## DIRECTIONS
Within these entries, which lines include the string "OtherTok"? Copy each one.

Records contained in a dataset:
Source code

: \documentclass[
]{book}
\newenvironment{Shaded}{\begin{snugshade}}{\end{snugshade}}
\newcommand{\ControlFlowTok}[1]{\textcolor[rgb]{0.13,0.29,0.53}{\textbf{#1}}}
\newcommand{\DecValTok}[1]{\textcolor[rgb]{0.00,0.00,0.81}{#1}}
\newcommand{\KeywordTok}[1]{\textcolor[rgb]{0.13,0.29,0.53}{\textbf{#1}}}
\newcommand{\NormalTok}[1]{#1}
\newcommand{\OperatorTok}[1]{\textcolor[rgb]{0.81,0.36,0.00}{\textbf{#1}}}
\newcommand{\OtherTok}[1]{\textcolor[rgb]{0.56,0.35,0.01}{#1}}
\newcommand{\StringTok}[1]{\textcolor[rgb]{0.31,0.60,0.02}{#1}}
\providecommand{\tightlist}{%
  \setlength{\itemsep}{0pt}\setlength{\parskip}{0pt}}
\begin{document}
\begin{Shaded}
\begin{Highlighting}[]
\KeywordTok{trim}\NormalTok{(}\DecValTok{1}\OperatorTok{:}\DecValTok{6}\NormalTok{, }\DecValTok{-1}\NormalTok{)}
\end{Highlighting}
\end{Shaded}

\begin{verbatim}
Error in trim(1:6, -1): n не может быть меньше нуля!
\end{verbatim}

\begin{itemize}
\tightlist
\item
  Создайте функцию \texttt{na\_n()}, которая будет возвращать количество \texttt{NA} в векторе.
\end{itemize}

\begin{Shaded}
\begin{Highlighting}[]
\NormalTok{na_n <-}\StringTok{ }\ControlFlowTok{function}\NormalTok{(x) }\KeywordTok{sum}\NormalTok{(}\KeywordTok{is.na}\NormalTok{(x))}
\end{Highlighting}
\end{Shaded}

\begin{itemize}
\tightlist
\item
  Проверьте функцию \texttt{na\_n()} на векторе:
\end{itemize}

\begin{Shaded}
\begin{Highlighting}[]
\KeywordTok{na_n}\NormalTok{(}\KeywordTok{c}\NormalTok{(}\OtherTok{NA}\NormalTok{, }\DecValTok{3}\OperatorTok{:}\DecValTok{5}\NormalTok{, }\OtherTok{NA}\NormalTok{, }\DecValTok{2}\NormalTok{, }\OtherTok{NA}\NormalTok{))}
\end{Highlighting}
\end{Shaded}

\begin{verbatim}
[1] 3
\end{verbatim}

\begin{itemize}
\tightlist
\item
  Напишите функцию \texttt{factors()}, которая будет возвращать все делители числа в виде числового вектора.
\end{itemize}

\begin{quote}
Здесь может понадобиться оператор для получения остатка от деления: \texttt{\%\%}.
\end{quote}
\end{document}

## FINISHED TASK
\newcommand{\OtherTok}[1]{\textcolor[rgb]{0.56,0.35,0.01}{#1}}
\KeywordTok{na_n}\NormalTok{(}\KeywordTok{c}\NormalTok{(}\OtherTok{NA}\NormalTok{, }\DecValTok{3}\OperatorTok{:}\DecValTok{5}\NormalTok{, }\OtherTok{NA}\NormalTok{, }\DecValTok{2}\NormalTok{, }\OtherTok{NA}\NormalTok{))}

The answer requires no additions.